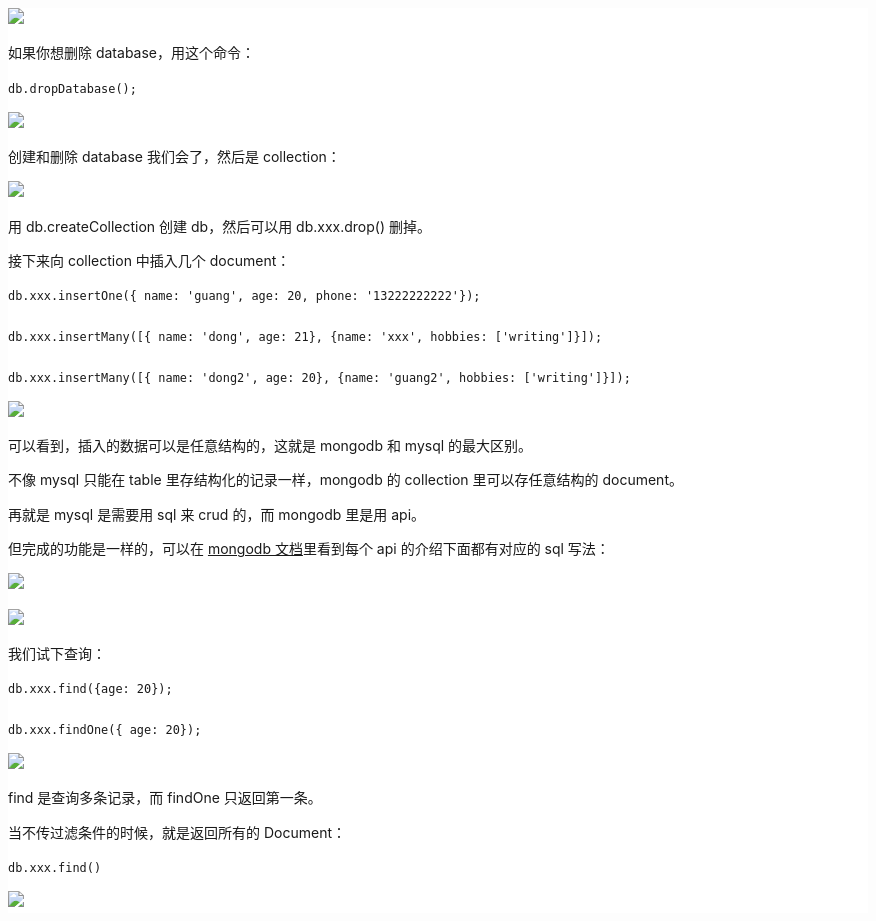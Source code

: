 ![](./image/第155章—MongoDB快速入门-9.image#?w=880&h=860&s=115140&e=png&b=ffffff.png)

如果你想删除 database，用这个命令：

```
db.dropDatabase();
```

![](./image/第155章—MongoDB快速入门-10.image#?w=598&h=444&s=53271&e=png&b=ffffff.png)

创建和删除 database 我们会了，然后是 collection：

![](./image/第155章—MongoDB快速入门-11.image#?w=766&h=584&s=68031&e=png&b=ffffff.png)

用 db.createCollection 创建 db，然后可以用 db.xxx.drop() 删掉。

接下来向 collection 中插入几个 document：

```
db.xxx.insertOne({ name: 'guang', age: 20, phone: '13222222222'});

db.xxx.insertMany([{ name: 'dong', age: 21}, {name: 'xxx', hobbies: ['writing']}]);

db.xxx.insertMany([{ name: 'dong2', age: 20}, {name: 'guang2', hobbies: ['writing']}]);
```

![](./image/第155章—MongoDB快速入门-12.image#?w=1610&h=1062&s=192695&e=png&b=ffffff.png)

可以看到，插入的数据可以是任意结构的，这就是 mongodb 和 mysql 的最大区别。

不像 mysql 只能在 table 里存结构化的记录一样，mongodb 的 collection 里可以存任意结构的 document。

再就是 mysql 是需要用 sql 来 crud 的，而 mongodb 里是用 api。

但完成的功能是一样的，可以在 [mongodb 文档](https://www.mongodb.com/docs/mongodb-shell/crud/)里看到每个 api 的介绍下面都有对应的 sql 写法：

![](./image/第155章—MongoDB快速入门-13.image#?w=1252&h=766&s=103301&e=png&b=ffffff.png)

![](./image/第155章—MongoDB快速入门-14.image#?w=1478&h=922&s=137115&e=png&b=ffffff.png)

我们试下查询：

```
db.xxx.find({age: 20});

db.xxx.findOne({ age: 20});
```

![](./image/第155章—MongoDB快速入门-15.image#?w=1228&h=906&s=125311&e=png&b=ffffff.png)

find 是查询多条记录，而 findOne 只返回第一条。

当不传过滤条件的时候，就是返回所有的 Document：

```
db.xxx.find()
```
![](./image/第155章—MongoDB快速入门-16.image#?w=1132&h=1022&s=141139&e=png&b=ffffff.png)

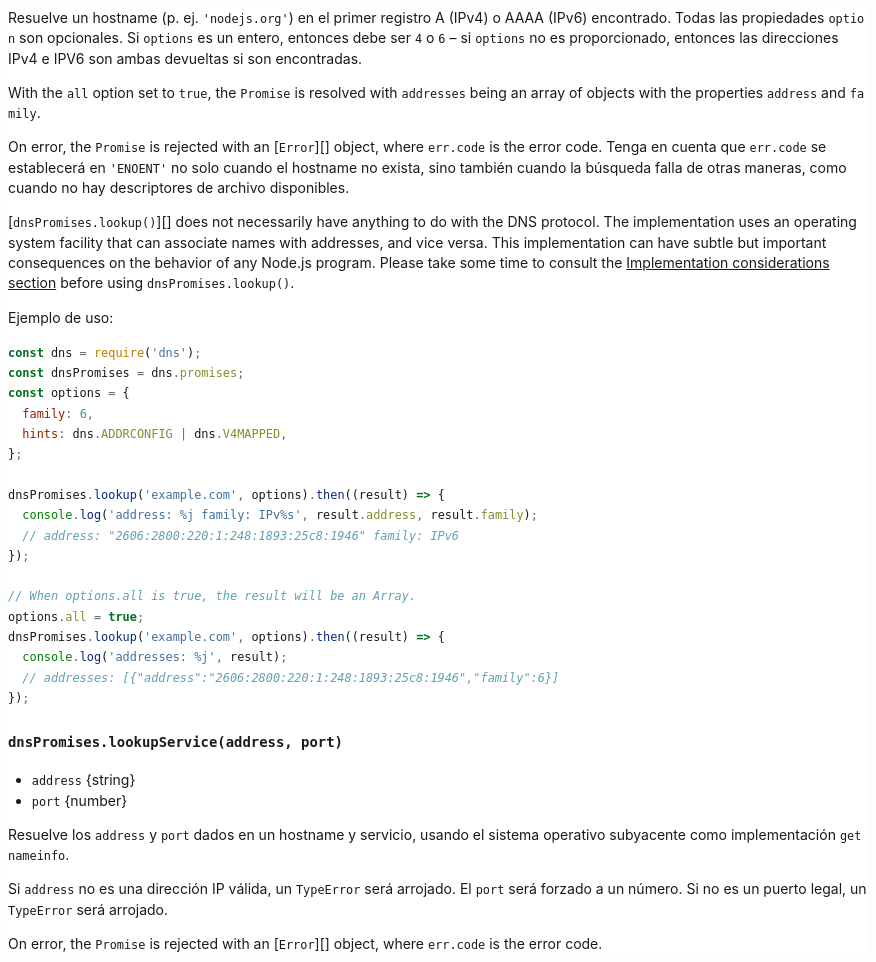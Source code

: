 Resuelve un hostname (p. ej. `'nodejs.org'`) en el primer registro A (IPv4) o AAAA (IPv6) encontrado. Todas las propiedades `option` son opcionales. Si `options` es un entero, entonces debe ser `4` o `6` – si `options` no es proporcionado, entonces las direcciones IPv4 e IPV6 son ambas devueltas si son encontradas.

With the `all` option set to `true`, the `Promise` is resolved with `addresses` being an array of objects with the properties `address` and `family`.

On error, the `Promise` is rejected with an [`Error`][] object, where `err.code` is the error code. Tenga en cuenta que `err.code` se establecerá en `'ENOENT'` no solo cuando el hostname no exista, sino también cuando la búsqueda falla de otras maneras, como cuando no hay descriptores de archivo disponibles.

[`dnsPromises.lookup()`][] does not necessarily have anything to do with the DNS protocol. The implementation uses an operating system facility that can associate names with addresses, and vice versa. This implementation can have subtle but important consequences on the behavior of any Node.js program. Please take some time to consult the [Implementation considerations section](#dns_implementation_considerations) before using `dnsPromises.lookup()`.

Ejemplo de uso:

```js
const dns = require('dns');
const dnsPromises = dns.promises;
const options = {
  family: 6,
  hints: dns.ADDRCONFIG | dns.V4MAPPED,
};

dnsPromises.lookup('example.com', options).then((result) => {
  console.log('address: %j family: IPv%s', result.address, result.family);
  // address: "2606:2800:220:1:248:1893:25c8:1946" family: IPv6
});

// When options.all is true, the result will be an Array.
options.all = true;
dnsPromises.lookup('example.com', options).then((result) => {
  console.log('addresses: %j', result);
  // addresses: [{"address":"2606:2800:220:1:248:1893:25c8:1946","family":6}]
});
```

### `dnsPromises.lookupService(address, port)`



* `address` {string}
* `port` {number}

Resuelve los `address` y `port` dados en un hostname y servicio, usando el sistema operativo subyacente como implementación `getnameinfo`.

Si `address` no es una dirección IP válida, un `TypeError` será arrojado. El `port` será forzado a un número. Si no es un puerto legal, un `TypeError` será arrojado.

On error, the `Promise` is rejected with an [`Error`][] object, where `err.code` is the error code.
::::
_Your task:_ Exactly as they appear, print the lines of the listing above from its first line through the line that contains "再就是 mysql 是需要用", minus the pictures.

_Exercise solution:_
Source code

: ![](./image/第155章—MongoDB快速入门-9.image#?w=880&h=860&s=115140&e=png&b=ffffff.png)

如果你想删除 database，用这个命令：

```
db.dropDatabase();
```

![](./image/第155章—MongoDB快速入门-10.image#?w=598&h=444&s=53271&e=png&b=ffffff.png)

创建和删除 database 我们会了，然后是 collection：

![](./image/第155章—MongoDB快速入门-11.image#?w=766&h=584&s=68031&e=png&b=ffffff.png)

用 db.createCollection 创建 db，然后可以用 db.xxx.drop() 删掉。

接下来向 collection 中插入几个 document：

```
db.xxx.insertOne({ name: 'guang', age: 20, phone: '13222222222'});

db.xxx.insertMany([{ name: 'dong', age: 21}, {name: 'xxx', hobbies: ['writing']}]);

db.xxx.insertMany([{ name: 'dong2', age: 20}, {name: 'guang2', hobbies: ['writing']}]);
```

![](./image/第155章—MongoDB快速入门-12.image#?w=1610&h=1062&s=192695&e=png&b=ffffff.png)

可以看到，插入的数据可以是任意结构的，这就是 mongodb 和 mysql 的最大区别。

不像 mysql 只能在 table 里存结构化的记录一样，mongodb 的 collection 里可以存任意结构的 document。

再就是 mysql 是需要用 sql 来 crud 的，而 mongodb 里是用 api。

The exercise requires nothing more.